_Work task_:
Look down the entries below and report how many lines hold the string "subsection"; write nothing else.

[Extracted records]
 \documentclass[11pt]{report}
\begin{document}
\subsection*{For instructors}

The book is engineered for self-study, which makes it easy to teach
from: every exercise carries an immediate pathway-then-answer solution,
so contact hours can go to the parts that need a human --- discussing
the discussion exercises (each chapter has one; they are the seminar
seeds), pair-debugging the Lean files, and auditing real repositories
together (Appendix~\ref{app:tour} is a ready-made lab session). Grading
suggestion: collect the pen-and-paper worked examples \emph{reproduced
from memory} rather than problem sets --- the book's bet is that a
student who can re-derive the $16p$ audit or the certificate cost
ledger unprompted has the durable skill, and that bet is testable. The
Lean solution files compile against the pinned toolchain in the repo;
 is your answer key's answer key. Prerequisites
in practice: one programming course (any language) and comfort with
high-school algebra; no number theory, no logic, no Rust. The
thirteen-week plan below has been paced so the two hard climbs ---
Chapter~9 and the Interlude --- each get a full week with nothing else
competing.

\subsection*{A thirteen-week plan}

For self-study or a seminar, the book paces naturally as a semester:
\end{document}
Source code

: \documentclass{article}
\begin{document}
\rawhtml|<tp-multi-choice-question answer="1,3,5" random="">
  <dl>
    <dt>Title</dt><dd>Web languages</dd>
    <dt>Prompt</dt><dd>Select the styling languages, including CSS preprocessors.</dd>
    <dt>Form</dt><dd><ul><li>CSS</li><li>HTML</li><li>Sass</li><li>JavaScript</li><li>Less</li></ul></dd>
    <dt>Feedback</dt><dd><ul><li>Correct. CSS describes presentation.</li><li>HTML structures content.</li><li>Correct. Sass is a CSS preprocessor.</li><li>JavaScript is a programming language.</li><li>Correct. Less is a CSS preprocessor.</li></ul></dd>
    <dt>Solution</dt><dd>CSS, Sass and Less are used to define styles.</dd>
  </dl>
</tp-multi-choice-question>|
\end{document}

_Solution for this task_:
2